## EXERCISE PROMPT
Using the data below, report how many lines hold the word "setup". Include nothing else in the reply.

*** DATA SUPPLIED ***

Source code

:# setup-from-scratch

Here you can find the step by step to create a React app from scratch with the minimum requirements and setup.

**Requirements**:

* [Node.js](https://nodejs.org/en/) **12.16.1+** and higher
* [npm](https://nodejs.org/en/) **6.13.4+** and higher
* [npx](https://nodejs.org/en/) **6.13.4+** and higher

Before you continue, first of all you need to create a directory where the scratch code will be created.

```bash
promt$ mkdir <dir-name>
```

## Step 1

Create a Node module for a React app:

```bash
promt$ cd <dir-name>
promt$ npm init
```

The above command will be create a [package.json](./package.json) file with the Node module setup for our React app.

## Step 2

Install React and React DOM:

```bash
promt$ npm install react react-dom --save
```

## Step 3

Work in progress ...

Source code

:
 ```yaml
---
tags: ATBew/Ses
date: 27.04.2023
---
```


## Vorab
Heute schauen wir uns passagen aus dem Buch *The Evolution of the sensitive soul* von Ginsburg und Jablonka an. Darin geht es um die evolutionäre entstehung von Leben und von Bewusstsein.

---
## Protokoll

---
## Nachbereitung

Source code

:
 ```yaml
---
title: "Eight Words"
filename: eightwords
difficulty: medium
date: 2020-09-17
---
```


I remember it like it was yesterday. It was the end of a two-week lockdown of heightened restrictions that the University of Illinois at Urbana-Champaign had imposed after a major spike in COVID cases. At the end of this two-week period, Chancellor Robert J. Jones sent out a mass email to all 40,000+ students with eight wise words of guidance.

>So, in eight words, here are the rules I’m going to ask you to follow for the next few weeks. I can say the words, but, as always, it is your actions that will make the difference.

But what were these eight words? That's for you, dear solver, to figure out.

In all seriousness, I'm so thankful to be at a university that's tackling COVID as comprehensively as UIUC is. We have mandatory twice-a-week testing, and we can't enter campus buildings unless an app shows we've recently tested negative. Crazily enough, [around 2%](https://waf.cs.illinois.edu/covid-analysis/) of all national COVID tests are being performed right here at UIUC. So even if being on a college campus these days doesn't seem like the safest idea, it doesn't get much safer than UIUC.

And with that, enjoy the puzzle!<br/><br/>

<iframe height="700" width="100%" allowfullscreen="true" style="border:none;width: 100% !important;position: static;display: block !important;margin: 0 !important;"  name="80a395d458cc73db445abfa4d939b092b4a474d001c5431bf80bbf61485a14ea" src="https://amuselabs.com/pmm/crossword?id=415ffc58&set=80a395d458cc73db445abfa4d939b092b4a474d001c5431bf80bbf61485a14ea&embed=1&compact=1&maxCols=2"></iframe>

*** End of DATA SUPPLIED ***

## ANSWER BOX
3